Players, even with reputations like Andrew Symonds, whilst making significant contributions with bat, have been found wanting when bowling. Every over is important in such a concentrated format and it is patently clear that specialist batsman and bowlers are far more important to a team’s fortunes than wannabe allrounders.
Obviously there are some true allrounders displaying their wares in India and these players are faring well. Irfan Pathan, Dwayne Bravo and Shane Watson have all contributed with bat and ball yet like in red ball cricket these sorts of players are rare and priceless. Effectively they are two players in one and they allow the captain added flexibility in terms of selection and match strategy.

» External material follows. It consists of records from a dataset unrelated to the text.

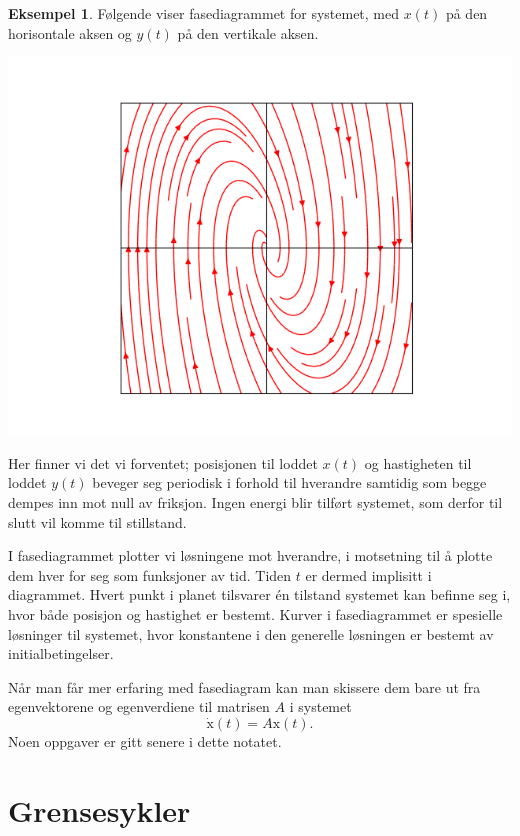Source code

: \documentclass{article}
\theoremstyle{plain}
\theoremstyle{definition}
\newtheorem{eksempel}[teorem]{Eksempel}
\theoremstyle{remark}
\newcommand{\boldvec}[1]{\boldsymbol{\mathrm{#1}}}
\begin{document}
\begin{eksempel}
    Følgende viser fasediagrammet for systemet, med $x(t)$ på den horisontale aksen og $y(t)$ på den vertikale aksen.
    \begin{center}
        \includegraphics[scale=0.5]{phase_plane_1.png}
    \end{center}
    Her finner vi det vi forventet; posisjonen til loddet $x(t)$ og hastigheten til loddet $y(t)$ beveger seg periodisk i forhold til hverandre samtidig som begge dempes inn mot null av friksjon. Ingen energi blir tilført systemet, som derfor til slutt vil komme til stillstand.
\end{eksempel}

I fasediagrammet plotter vi løsningene mot hverandre, i motsetning til å plotte dem hver for seg som funksjoner av tid. Tiden $t$ er dermed implisitt i diagrammet. Hvert punkt i planet tilsvarer én tilstand systemet kan befinne seg i, hvor både posisjon og hastighet er bestemt. Kurver i fasediagrammet er spesielle løsninger til systemet, hvor konstantene i den generelle løsningen er bestemt av initialbetingelser.

Når man får mer erfaring med fasediagram kan man skissere dem bare ut fra egenvektorene og egenverdiene til matrisen $A$ i systemet
\begin{equation*}
    \boldvec{\dot{x}}(t) = A \boldvec{x}(t).
\end{equation*}
Noen oppgaver er gitt senere i dette notatet.


\section*{Grensesykler}
\end{document}
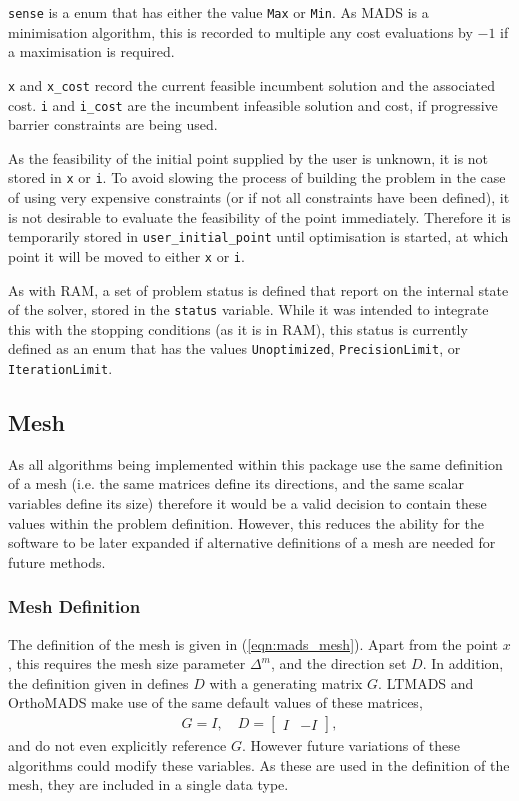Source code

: 

\texttt{sense} is a enum that has either the value \texttt{Max} or \texttt{Min}. As MADS is a minimisation algorithm, this is recorded to multiple any cost evaluations by $-1$ if a maximisation is required.

\texttt{x} and \texttt{x\_cost} record the current feasible incumbent solution and the associated cost. \texttt{i} and \texttt{i\_cost} are the incumbent infeasible solution and cost, if progressive barrier constraints are being used.

As the feasibility of the initial point supplied by the user is unknown, it is not stored in \texttt{x} or \texttt{i}. To avoid slowing the process of building the problem in the case of using very expensive constraints (or if not all constraints have been defined), it is not desirable to evaluate the feasibility of the point immediately. Therefore it is temporarily stored in \texttt{user\_initial\_point} until optimisation is started, at which point it will be moved to either \texttt{x} or \texttt{i}.

As with RAM, a set of problem status is defined that report on the internal state of the solver, stored in the \texttt{status} variable. While it was intended to integrate this with the stopping conditions (as it is in RAM), this status is currently defined as an enum that has the values \texttt{Unoptimized}, \texttt{PrecisionLimit}, or \texttt{IterationLimit}.

\subsection{Mesh}
As all algorithms being implemented within this package use the same definition of a mesh (i.e. the same matrices define its directions, and the same scalar variables define its size) therefore it would be a valid decision to contain these values within the problem definition. However, this reduces the ability for the software to be later expanded if alternative definitions of a mesh are needed for future methods.

\subsubsection{Mesh Definition}
The definition of the mesh is given in (\ref{eqn:mads_mesh}). Apart from the point $x$, this requires the mesh size parameter $\Delta^m$, and the direction set $D$. In addition, the definition given in \cite{Audet2007MeshOptimization} defines $D$ with a generating matrix $G$. LTMADS and OrthoMADS make use of the same default values of these matrices, 
\begin{align}
    G = I, \quad D = \begin{bmatrix}  I & -I \end{bmatrix},
\end{align}
and do not even explicitly reference $G$. However future variations of these algorithms could modify these variables. As these are used in the definition of the mesh, they are included in a single data type.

It shouldn’t surprise that both Pathan’s and Watson’s teams are compiling impressive winning streaks and since Bravo’s arrival at Mumbai they too are improving and winning. Allrounders are indeed valuable in T20 cricket but a batsman that isn’t a top notch bowler can’t suddenly become effective because of the shortened format. In fact, it appears that the shorter game accentuates and exposes their limitations.
The new ball battle between the top-order batsman and the opposition’s opening bowlers, like in every form of cricket, is of the utmost importance with most matches won and lost in the first six overs when the initial fielding restrictions apply. This emphasises the need to have, like in other forms of cricket, at least four specialist bowlers and considering that partnerships generated between overs nine and sixteen have also been important factors in winning, at least five specialist batsman, preferably six.
So for all the intended and anticipated innovation that T20 cricket was expected to bring, the result from the first three weeks is that cricket is much the same as it has always been. Sure there have been more boundaries but the batsman with the best techniques and hand to eye coordination score the majority of runs, the clever bowlers who can bowl a length and can extract seam, swing, drift and spin take the wickets, the intelligent, innovative captains win more than they lose and the better fielding units excite with their athleticism, energy and skill.
The much hyped revolution, if there is one, must be taking place off the field. For on the arena, the same cricketing principles apply for success. Cricket is an ancient, much studied game and the Indian Premier League has done nothing more than successfully market the reinvention of the wheel. To be fair, it is a fast, colourful and disposable wheel but nonetheless essentially the same perdurable wheel that the legendary shepherds of the Weald began rolling many long centuries ago.